╭──

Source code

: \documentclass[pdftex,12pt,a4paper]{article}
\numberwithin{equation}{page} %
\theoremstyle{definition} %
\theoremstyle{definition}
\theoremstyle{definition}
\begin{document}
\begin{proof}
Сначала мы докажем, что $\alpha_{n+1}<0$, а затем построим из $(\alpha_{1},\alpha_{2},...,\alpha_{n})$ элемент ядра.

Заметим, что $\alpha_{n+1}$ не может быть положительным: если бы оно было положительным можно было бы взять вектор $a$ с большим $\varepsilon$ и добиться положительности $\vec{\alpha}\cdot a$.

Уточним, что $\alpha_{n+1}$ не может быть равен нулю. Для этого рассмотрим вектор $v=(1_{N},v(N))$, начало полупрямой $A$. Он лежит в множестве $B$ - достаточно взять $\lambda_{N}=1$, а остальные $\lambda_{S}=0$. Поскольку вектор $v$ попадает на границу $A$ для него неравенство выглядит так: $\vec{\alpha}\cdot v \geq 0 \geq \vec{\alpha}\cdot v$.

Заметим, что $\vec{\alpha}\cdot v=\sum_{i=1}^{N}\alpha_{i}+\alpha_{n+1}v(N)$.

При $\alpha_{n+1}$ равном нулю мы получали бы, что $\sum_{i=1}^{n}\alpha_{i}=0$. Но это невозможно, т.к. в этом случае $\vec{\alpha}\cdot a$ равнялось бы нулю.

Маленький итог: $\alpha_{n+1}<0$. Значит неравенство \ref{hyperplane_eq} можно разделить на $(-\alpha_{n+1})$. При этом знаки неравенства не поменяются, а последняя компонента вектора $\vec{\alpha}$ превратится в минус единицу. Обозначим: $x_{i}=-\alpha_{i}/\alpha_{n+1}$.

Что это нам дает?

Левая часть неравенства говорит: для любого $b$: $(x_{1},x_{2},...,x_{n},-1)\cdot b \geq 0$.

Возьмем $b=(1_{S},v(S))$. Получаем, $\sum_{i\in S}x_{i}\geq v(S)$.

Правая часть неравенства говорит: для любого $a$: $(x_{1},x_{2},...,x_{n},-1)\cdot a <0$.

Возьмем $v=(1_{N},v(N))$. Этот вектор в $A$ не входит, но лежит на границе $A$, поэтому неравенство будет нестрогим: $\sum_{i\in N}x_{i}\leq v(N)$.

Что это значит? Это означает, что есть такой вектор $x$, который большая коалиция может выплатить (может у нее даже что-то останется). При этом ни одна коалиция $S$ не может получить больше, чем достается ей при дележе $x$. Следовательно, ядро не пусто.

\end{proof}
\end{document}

╰──

Exercise aim: Please give back, exactly as it stands above, the stretch from the line with "можно разделить на" through the line with "Правая часть неравенства", and no line outside it.

Solved problem:
Маленький итог: $\alpha_{n+1}<0$. Значит неравенство \ref{hyperplane_eq} можно разделить на $(-\alpha_{n+1})$. При этом знаки неравенства не поменяются, а последняя компонента вектора $\vec{\alpha}$ превратится в минус единицу. Обозначим: $x_{i}=-\alpha_{i}/\alpha_{n+1}$.

Что это нам дает?

Левая часть неравенства говорит: для любого $b$: $(x_{1},x_{2},...,x_{n},-1)\cdot b \geq 0$.

Возьмем $b=(1_{S},v(S))$. Получаем, $\sum_{i\in S}x_{i}\geq v(S)$.

Правая часть неравенства говорит: для любого $a$: $(x_{1},x_{2},...,x_{n},-1)\cdot a <0$.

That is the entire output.